Опять поднимается в комнату, становится на колени перед пюпитром, чтобы лучше видеть, и трет древесину орехом. Словно по волшебству, пустота заполняется, бледная впадина окрашивается теплым карамельным цветом, который сливается с лакированной поверхностью стола. Поворачивая голову в разные стороны, то отступая, то приближаясь, Лавиния смотрит на итог своих трудов, что-то подправляет в последний раз и, довольная результатом, съедает оставшийся орех — выбрасывать ничего нельзя, — затем спускается в кухню, где ее дожидается небольшой ящик апельсинов.
Даже летом эти фрукты дорогие, найти их непросто, зато цедры одного-единственного апельсина хватит на восемь банок клюквенного желе, она придаст ему особый аромат. Очищенный апельсин хранится недолго, его лучше съесть в тот же день. Обычно люди тщательно разделяют его на дольки и медленно смакуют, чтобы продлить удовольствие. А Лавиния предпочитает вгрызаться в целый апельсин, как если бы она кусала яблоко: сок течет по подбородку, по пальцам, она еще долго будет пахнуть апельсином.
Когда она выходит в город, с ней пытаются поболтать, узнать новости, обменяться сплетнями. Но она твердо осаживает кумушек:
— Мне сейчас некогда, нужно кое к кому сходить.

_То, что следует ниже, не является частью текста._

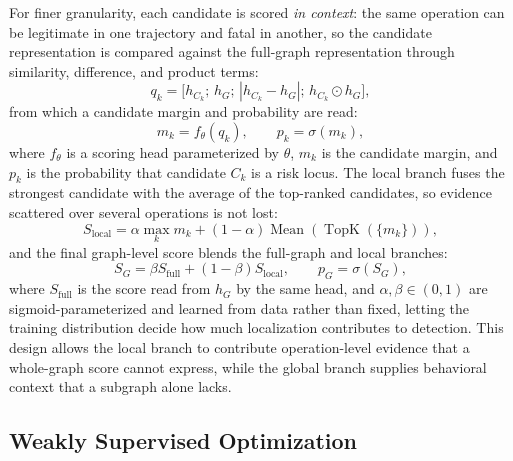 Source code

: For finer granularity, each candidate is scored \emph{in context}: the same operation can be legitimate in one trajectory and fatal in another, so the candidate representation is compared against the full-graph representation through similarity, difference, and product terms:
\begin{equation}
q_k=\big[h_{C_k};\,h_G;\,|h_{C_k}-h_G|;\,h_{C_k}\odot h_G\big],
\label{eq:qk}
\end{equation}
from which a candidate margin and probability are read:
\begin{equation}
m_k=f_\theta(q_k),\qquad p_k=\sigma(m_k),
\label{eq:mk}
\end{equation}
where $f_\theta$ is a scoring head parameterized by $\theta$, $m_k$ is the candidate margin, and $p_k$ is the probability that candidate $C_k$ is a risk locus. The local branch fuses the strongest candidate with the average of the top-ranked candidates, so evidence scattered over several operations is not lost:
\begin{equation}
S_{\mathrm{local}}=\alpha\max_k m_k+(1-\alpha)\operatorname{Mean}(\operatorname{TopK}(\{m_k\})),
\label{eq:slocal}
\end{equation}
and the final graph-level score blends the full-graph and local branches:
\begin{equation}
S_G=\beta S_{\mathrm{full}}+(1-\beta)S_{\mathrm{local}},\qquad p_G=\sigma(S_G),
\label{eq:sg}
\end{equation}
where $S_{\mathrm{full}}$ is the score read from $h_G$ by the same head, and $\alpha,\beta\in(0,1)$ are sigmoid-parameterized and learned from data rather than fixed, letting the training distribution decide how much localization contributes to detection. This design allows the local branch to contribute operation-level evidence that a whole-graph score cannot express, while the global branch supplies behavioral context that a subgraph alone lacks.

\subsection{Weakly Supervised Optimization}

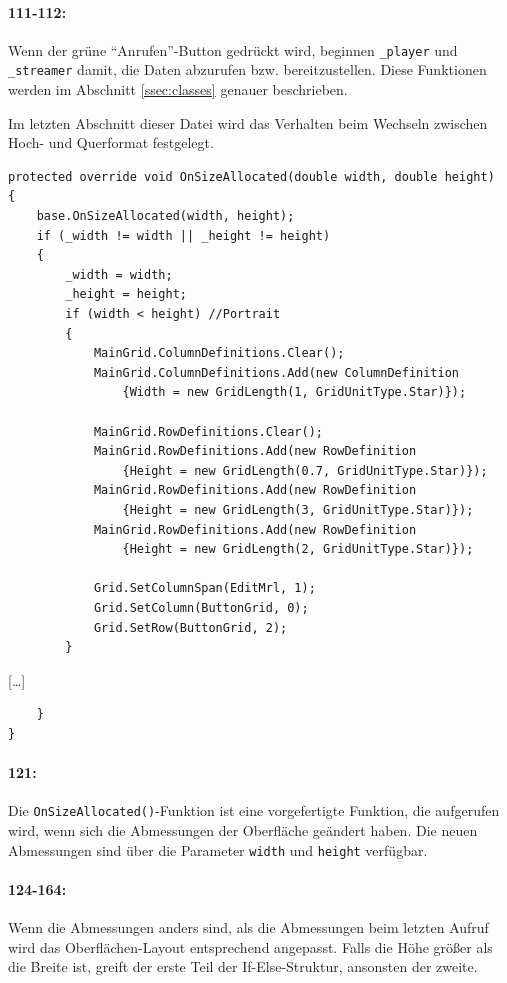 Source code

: \paragraph{111-112:} Wenn der grüne \enquote{Anrufen}-Button gedrückt wird, beginnen \texttt{\_player} und \texttt{\_streamer} damit, die Daten abzurufen bzw. bereitzustellen. Diese Funktionen werden im Abschnitt \ref{ssec:classes} genauer beschrieben.

Im letzten Abschnitt dieser Datei wird das Verhalten beim Wechseln zwischen Hoch- und Querformat festgelegt.
\begin{verbatim}
protected override void OnSizeAllocated(double width, double height)
{
    base.OnSizeAllocated(width, height);
    if (_width != width || _height != height)
    {
        _width = width;
        _height = height;
        if (width < height) //Portrait
        {
            MainGrid.ColumnDefinitions.Clear();
            MainGrid.ColumnDefinitions.Add(new ColumnDefinition
                {Width = new GridLength(1, GridUnitType.Star)});

            MainGrid.RowDefinitions.Clear();
            MainGrid.RowDefinitions.Add(new RowDefinition
                {Height = new GridLength(0.7, GridUnitType.Star)});
            MainGrid.RowDefinitions.Add(new RowDefinition
                {Height = new GridLength(3, GridUnitType.Star)});
            MainGrid.RowDefinitions.Add(new RowDefinition
                {Height = new GridLength(2, GridUnitType.Star)});

            Grid.SetColumnSpan(EditMrl, 1);
            Grid.SetColumn(ButtonGrid, 0);
            Grid.SetRow(ButtonGrid, 2);
        }
\end{verbatim}
[\dots]
\begin{verbatim}
    }
}
\end{verbatim}
\paragraph{121:} Die \texttt{OnSizeAllocated()}-Funktion ist eine vorgefertigte Funktion, die aufgerufen wird, wenn sich die Abmessungen der Oberfläche geändert haben.
Die neuen Abmessungen sind über die Parameter \texttt{width} und \texttt{height} verfügbar.
\paragraph{124-164:} Wenn die Abmessungen anders sind, als die Abmessungen beim letzten Aufruf wird das Oberflächen-Layout entsprechend angepasst.
Falls die Höhe größer als die Breite ist, greift der erste Teil der If-Else-Struktur, ansonsten der zweite.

Она направляется к кладбищу. На могиле Эмили оставляет две банки клюквенного желе, с которых предусмотрительно снимает крышки, чтобы пчелы могли попировать вволю. В мае, июне и июле могила сестры будет самой яркой, самой золотистой, самой сладкой на кладбище.
Потом она останавливается у могилы Софии, чтобы немного подумать. Вдалеке, почти на границе видимости, различает три маленьких призрака, которые прыскают со смеху, увидев, как согнули ее годы, и убегают, подскакивая на одной ножке, теряясь среди могильных камней. Она только что встретилась со своим детством.
И в этот самый момент ее озаряет мысль: они, эти призраки, живут не в доме, не на кладбище, они обитают в ней, и она берет их с собой повсюду, куда идет сама. И она, и все мы — набор матрешек: фантомы, воспоминания, ушедшие от нас люди, живые и мертвые одновременно, рискующие в любой момент вспыхнуть.
Когда тоска по сестре становится невыносимой, Лавиния берет пузырек, пипетку, капает две-три капли горького ликера на кусочек сахара и знает, что во сне они будут вместе.
Сейчас Эмили еще более воздушна и прозрачна, чем при жизни. У нее по-прежнему плавный невесомый шаг, будто она парит в нескольких дюймах над землей. Эмили скользит до платяного шкафа, открывает обе дверцы. Там висят семь пылающе-ярких платьев, по одному на каждый день недели: желтое, оранжевое, малиновое, алое, темно-фиолетовое, фисташковое, бирюзовое. Она берет последнее, мгновенно натягивает. Она прекрасна, словно птица с ярким оперением.